▶ _Exercise directions_:
Somewhere below is a line with "In the early" and, later, a line with "Spotify has grown"; repeat those two lines and all the lines between them, exactly as they are.

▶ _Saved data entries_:
Segment Open
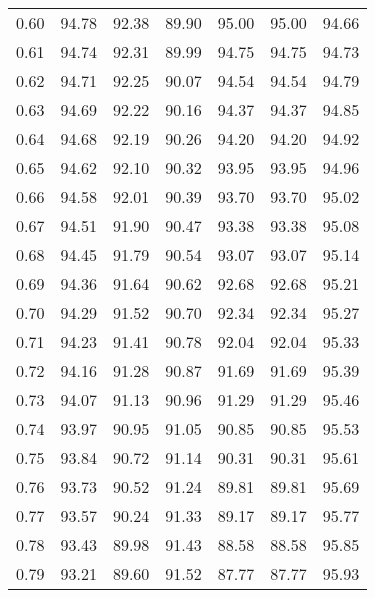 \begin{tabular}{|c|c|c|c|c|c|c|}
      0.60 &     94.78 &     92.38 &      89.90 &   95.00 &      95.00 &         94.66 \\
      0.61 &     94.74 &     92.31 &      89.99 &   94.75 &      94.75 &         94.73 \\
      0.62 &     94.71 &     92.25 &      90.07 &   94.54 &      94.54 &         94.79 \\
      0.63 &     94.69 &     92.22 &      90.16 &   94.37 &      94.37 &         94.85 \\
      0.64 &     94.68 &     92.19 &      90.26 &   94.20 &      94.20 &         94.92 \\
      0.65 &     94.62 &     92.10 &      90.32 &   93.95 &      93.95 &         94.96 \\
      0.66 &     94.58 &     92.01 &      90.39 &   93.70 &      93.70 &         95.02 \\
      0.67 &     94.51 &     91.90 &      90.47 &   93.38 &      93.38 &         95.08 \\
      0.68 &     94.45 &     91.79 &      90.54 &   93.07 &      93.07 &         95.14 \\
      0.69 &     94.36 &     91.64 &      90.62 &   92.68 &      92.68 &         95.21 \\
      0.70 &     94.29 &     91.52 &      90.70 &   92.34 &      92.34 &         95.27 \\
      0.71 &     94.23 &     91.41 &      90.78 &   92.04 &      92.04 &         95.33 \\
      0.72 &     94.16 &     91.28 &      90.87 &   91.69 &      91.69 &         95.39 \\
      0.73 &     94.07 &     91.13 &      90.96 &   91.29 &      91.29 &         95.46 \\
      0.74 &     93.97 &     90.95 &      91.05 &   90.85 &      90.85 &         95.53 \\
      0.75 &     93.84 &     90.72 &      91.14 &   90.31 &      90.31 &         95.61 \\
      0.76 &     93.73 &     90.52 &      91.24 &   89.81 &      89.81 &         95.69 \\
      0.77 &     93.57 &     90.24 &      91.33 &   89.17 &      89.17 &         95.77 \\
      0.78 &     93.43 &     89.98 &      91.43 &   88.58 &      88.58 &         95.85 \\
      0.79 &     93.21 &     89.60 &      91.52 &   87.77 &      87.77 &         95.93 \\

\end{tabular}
Segment Closed
Segment Open
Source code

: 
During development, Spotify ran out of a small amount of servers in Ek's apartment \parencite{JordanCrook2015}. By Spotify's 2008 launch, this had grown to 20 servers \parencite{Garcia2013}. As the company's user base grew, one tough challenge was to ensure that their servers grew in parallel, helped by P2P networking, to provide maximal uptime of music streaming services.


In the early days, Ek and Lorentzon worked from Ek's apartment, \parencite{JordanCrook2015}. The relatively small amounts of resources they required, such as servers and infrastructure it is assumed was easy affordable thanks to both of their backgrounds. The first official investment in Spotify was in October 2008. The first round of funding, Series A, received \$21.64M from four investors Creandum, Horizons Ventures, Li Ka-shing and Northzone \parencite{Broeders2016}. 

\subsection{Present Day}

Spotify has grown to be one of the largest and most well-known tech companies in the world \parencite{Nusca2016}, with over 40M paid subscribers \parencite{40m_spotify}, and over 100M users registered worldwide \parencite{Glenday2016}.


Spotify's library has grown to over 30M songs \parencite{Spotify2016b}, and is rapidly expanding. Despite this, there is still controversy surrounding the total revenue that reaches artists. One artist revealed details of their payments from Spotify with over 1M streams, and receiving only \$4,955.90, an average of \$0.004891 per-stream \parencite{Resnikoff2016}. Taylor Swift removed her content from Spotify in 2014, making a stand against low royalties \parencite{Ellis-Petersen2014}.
Segment Closed
▶ _Result below_:
In the early days, Ek and Lorentzon worked from Ek's apartment, \parencite{JordanCrook2015}. The relatively small amounts of resources they required, such as servers and infrastructure it is assumed was easy affordable thanks to both of their backgrounds. The first official investment in Spotify was in October 2008. The first round of funding, Series A, received \$21.64M from four investors Creandum, Horizons Ventures, Li Ka-shing and Northzone \parencite{Broeders2016}. 

\subsection{Present Day}

Spotify has grown to be one of the largest and most well-known tech companies in the world \parencite{Nusca2016}, with over 40M paid subscribers \parencite{40m_spotify}, and over 100M users registered worldwide \parencite{Glenday2016}.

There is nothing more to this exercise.